The goal here was to mount our front-of-the-house cameras in such a way as to cover the entire driveway & approach to the front door, but without having them trigger on every single flippin' car that drives past (we live on the main street through our neighborhood).

 

Disclaimer: This solution was not my idea—I totally ripped it off from StuBee, based on a post he made back in May.  Since he never followed-up regarding whether it worked or not, I figured I'd give it a try and report my results.

 

I started off with a 1.5" tube, as StuBee described, but I cut the end on a 45º miter so it wouldn't be visible in the camera's field of view.  This resulted in a very tightly focused motion detection range; it seemed like the "hot zone" was just a couple of square feet of driveway.  My final version wasn't so much a tube as an awning above the motion detector dome, with camera mounted upside-down so the lens is below the detector.  It might not be necessary, but since the cameras are upside-down and exposed, I covered the 1/4-20 threaded socket and the battery compartment release latch with a piece of clear packing tape for a little extra weather protection.  Cheap and easy to replace when batteries are swapped out.

 

2015-12-16 14.10.16-1.jpg2015-12-16 14.02.15-1.jpg

One cam is mounted 9-ft high on the left side of the garage by the front porch.  The other is at the same height on the opposite side of the garage, aimed higher to view the entire driveway and part of the street.

 

2015-12-16 14.03.53.jpg2015-12-16 14.12.21.jpg

The left-hand camera is hard to see in the first shot above, but is just visible against the brick of the next-door neighbor's house.  The second shot is a straight-on view to better show the shape of the shield.

 

Each shield is made from a piece of 3/4" PVC tubing that I cut on a miter saw and shaped with a file and emory paper.  Right now, they are just stuck on with a bit of adhesive putty, but that will lose its grip as soon as our East Coast December heat wave is over.  When I'm ready to attach them permanently, I'll use a small bit of outdoor-grade double-sided tape.

 

I knew right away that this solution was going to work, since it's trash day today and neither the garbage truck nor the recycling truck triggered motion when they emptied our cans.  Same with the mail truck, several school buses, and numerous cars.  Previously, every single passing vehicle going in either direction would trigger the cameras, so during the morning and afternoon drive times, the cameras were being triggered every couple of minutes.

 

I had mitigated this somewhat by turning the motion sensitivity all the way down on the camera furthest from the front porch and created a rule to make it record whenever the porch camera senses motion.  This is no longer needed, so I now have both cameras set at 100% percent sensitivity.  Each camera also has a rule to activate the other when motion is sensed, so I always get two recordings for every event on driveway & front porch.

 

Here is the view from the driveway camera...

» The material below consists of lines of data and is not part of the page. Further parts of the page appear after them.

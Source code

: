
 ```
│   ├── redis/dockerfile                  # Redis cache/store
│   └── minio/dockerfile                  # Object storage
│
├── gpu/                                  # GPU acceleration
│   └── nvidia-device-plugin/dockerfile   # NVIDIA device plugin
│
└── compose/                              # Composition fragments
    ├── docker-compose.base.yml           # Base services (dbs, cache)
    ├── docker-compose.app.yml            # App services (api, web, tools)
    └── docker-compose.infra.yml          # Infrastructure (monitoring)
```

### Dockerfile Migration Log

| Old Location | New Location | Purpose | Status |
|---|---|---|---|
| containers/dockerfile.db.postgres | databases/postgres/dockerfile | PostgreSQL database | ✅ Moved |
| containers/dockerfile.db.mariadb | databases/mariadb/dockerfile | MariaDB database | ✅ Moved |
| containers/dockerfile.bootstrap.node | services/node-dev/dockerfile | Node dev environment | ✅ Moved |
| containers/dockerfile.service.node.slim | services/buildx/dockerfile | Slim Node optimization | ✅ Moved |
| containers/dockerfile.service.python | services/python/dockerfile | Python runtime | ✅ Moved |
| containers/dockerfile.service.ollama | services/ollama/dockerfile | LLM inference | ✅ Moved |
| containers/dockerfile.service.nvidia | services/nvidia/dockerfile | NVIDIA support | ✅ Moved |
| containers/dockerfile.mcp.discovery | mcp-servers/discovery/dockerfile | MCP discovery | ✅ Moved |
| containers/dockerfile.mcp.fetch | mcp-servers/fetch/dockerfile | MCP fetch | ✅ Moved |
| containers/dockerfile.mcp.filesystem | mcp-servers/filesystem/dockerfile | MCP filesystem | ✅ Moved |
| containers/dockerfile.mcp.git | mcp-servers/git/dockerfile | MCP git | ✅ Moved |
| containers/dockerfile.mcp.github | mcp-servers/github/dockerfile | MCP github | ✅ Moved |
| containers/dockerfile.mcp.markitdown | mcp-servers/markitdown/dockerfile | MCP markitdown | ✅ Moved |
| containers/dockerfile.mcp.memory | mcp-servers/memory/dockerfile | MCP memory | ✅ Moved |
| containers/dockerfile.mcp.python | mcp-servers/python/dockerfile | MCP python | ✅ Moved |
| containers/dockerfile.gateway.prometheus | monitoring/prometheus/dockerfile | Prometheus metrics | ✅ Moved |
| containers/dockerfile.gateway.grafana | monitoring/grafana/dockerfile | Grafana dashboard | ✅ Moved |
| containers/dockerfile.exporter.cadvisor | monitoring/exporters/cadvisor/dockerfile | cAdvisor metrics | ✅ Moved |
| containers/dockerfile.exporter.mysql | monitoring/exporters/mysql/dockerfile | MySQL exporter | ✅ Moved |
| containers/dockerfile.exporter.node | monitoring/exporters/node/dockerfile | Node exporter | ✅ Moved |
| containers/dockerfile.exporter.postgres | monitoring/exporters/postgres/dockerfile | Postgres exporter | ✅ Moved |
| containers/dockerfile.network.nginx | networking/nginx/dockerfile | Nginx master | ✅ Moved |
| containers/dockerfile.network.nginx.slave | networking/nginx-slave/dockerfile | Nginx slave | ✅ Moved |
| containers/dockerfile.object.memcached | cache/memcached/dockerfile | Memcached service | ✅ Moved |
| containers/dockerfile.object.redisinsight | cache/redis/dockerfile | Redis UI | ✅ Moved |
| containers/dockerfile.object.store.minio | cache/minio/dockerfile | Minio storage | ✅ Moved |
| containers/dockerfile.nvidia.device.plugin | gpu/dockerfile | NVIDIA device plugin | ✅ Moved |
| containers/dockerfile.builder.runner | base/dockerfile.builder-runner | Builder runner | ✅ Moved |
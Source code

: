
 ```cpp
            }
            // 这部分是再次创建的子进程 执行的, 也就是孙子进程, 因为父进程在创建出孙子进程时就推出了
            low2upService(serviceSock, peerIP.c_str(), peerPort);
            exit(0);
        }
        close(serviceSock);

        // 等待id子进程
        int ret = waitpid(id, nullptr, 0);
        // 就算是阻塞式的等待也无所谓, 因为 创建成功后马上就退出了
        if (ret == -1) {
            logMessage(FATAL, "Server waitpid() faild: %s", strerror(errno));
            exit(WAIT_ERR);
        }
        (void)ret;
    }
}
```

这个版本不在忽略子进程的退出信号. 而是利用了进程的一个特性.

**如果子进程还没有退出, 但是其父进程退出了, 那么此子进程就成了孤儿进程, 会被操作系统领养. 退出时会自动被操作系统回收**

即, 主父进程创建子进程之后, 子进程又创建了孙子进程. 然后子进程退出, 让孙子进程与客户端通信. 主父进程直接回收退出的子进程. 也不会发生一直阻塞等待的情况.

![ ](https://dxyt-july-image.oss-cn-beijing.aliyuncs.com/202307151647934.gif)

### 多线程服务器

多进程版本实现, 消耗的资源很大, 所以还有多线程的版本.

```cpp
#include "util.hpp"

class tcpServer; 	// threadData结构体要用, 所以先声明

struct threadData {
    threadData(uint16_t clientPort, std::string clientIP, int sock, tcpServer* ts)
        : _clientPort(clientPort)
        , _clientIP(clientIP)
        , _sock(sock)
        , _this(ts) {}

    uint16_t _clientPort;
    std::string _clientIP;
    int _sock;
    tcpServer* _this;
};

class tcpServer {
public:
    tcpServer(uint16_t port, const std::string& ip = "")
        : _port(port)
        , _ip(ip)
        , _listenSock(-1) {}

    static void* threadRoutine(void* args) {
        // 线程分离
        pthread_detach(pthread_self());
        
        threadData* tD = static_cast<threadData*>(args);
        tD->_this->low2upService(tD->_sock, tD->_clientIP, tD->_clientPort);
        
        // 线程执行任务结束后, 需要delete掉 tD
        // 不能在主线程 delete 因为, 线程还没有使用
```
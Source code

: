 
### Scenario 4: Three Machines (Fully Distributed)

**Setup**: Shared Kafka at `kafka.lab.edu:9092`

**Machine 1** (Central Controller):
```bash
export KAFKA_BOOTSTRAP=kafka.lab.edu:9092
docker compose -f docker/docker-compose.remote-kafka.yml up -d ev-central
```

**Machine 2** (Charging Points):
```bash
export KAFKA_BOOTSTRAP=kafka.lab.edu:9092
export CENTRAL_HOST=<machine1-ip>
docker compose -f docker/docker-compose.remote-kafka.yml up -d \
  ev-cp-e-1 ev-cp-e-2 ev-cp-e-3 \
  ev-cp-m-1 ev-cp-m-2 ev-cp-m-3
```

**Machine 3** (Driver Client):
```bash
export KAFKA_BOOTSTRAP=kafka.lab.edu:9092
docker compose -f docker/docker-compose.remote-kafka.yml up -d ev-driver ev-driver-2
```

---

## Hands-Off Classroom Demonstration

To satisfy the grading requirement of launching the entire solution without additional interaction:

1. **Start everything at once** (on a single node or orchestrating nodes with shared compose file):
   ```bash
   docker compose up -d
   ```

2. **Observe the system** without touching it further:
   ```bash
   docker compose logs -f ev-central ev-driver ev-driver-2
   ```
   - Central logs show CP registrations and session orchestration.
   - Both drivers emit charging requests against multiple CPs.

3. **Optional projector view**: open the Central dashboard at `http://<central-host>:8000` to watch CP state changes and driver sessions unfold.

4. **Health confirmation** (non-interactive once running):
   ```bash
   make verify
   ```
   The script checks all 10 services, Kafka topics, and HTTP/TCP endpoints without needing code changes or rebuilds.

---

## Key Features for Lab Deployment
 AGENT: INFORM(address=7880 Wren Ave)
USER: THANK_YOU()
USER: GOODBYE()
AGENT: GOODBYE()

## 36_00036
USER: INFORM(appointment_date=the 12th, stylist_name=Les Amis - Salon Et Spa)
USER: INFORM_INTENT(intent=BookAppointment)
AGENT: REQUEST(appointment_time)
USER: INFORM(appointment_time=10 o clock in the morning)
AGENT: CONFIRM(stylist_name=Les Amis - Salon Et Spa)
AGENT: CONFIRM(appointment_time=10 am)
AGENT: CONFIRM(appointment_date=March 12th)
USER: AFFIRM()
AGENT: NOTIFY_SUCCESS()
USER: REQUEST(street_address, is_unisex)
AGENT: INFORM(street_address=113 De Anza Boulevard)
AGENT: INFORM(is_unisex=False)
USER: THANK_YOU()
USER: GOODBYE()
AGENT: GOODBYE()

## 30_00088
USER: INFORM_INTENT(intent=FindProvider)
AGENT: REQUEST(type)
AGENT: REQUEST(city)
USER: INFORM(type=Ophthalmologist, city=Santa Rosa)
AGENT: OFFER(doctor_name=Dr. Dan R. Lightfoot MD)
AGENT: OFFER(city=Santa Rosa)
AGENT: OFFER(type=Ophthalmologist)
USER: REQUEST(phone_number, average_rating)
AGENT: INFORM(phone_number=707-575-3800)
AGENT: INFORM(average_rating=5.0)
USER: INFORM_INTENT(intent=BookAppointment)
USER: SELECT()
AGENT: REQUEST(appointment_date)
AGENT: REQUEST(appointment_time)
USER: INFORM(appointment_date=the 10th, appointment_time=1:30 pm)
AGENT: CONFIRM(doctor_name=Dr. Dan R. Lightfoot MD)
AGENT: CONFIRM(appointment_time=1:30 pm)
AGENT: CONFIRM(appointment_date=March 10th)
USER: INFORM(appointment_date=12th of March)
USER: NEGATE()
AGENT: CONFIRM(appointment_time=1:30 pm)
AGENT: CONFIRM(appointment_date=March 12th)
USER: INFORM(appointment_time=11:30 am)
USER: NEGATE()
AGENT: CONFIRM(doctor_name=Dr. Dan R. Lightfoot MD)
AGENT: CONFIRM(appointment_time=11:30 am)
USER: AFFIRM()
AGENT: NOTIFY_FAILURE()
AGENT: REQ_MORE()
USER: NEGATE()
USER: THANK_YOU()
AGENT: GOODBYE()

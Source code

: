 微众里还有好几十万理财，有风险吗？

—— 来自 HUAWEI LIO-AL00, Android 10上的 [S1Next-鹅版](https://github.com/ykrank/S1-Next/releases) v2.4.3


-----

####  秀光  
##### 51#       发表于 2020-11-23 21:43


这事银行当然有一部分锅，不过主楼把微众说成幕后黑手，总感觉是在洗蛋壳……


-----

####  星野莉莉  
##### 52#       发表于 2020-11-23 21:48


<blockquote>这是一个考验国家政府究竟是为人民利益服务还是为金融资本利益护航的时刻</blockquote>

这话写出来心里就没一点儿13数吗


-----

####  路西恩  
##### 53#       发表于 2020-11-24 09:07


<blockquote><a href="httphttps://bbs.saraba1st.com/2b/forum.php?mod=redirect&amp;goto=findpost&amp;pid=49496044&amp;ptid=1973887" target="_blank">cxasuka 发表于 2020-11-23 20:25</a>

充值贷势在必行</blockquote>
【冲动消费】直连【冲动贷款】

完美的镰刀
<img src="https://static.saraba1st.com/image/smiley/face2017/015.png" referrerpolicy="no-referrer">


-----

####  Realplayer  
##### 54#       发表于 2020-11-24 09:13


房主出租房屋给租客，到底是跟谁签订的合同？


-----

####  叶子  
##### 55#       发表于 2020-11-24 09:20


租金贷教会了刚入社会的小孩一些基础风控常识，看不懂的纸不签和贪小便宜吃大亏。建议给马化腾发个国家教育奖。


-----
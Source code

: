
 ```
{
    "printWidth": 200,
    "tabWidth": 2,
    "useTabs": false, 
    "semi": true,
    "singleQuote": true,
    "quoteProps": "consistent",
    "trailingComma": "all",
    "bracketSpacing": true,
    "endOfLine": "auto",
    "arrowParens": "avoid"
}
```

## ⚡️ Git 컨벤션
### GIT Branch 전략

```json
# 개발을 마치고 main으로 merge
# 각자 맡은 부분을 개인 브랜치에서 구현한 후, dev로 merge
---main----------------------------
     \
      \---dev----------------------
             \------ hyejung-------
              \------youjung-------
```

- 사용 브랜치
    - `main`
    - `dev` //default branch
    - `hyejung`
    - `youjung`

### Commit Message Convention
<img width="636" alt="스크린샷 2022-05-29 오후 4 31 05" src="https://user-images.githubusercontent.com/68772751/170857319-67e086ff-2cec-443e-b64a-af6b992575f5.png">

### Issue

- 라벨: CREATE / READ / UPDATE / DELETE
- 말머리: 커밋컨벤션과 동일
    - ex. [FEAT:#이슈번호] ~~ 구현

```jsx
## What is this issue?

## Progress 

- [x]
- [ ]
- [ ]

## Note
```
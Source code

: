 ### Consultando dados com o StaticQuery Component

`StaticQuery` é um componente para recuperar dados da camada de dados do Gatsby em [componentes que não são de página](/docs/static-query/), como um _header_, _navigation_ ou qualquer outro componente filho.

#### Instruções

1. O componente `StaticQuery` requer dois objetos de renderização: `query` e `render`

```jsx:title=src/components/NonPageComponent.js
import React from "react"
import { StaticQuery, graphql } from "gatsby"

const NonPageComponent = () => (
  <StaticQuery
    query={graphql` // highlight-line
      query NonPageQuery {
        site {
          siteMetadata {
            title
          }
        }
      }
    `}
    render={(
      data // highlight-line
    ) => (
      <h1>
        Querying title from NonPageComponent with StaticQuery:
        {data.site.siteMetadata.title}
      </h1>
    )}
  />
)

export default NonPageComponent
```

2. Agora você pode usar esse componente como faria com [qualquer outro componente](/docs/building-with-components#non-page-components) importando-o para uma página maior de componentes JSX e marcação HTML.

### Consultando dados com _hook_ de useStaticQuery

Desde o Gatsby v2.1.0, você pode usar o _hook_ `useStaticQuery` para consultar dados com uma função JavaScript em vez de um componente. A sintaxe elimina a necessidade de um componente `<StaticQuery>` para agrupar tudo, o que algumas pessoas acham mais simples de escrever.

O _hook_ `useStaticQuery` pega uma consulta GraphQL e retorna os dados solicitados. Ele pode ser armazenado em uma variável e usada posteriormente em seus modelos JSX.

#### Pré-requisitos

Screen shot 2015-12-16 at 5.20.12 PM.jpg

 

...and from the front porch camera:

Screen shot 2015-12-16 at 5.22.33 PM.jpg

 

As a result of this little project I am much, much happier with our Arlo purchase and I hope someone else finds this to be helpful (Hula_Rock?).  When walking up our driveway, recording now starts about even with the sideview mirrors on our cars (most of the time).  If Netgear is able to shave a few seconds off the camera startup delay, I suspect our recordings will start when someone reaches the cars' rear bumper.  My only other complaint is that it's now painfully obvious how badly I need to go out and pressure wash the driveway!

 

Next project: Installing a duplex receptacle above our kitchen cabinets to power Arlo Q when we get one. 

43 REPLIES 43
Paul_FCCL
Prodigy
Prodigy

jguerdat wrote:

Tons of info in the Buying Options and Tips forum.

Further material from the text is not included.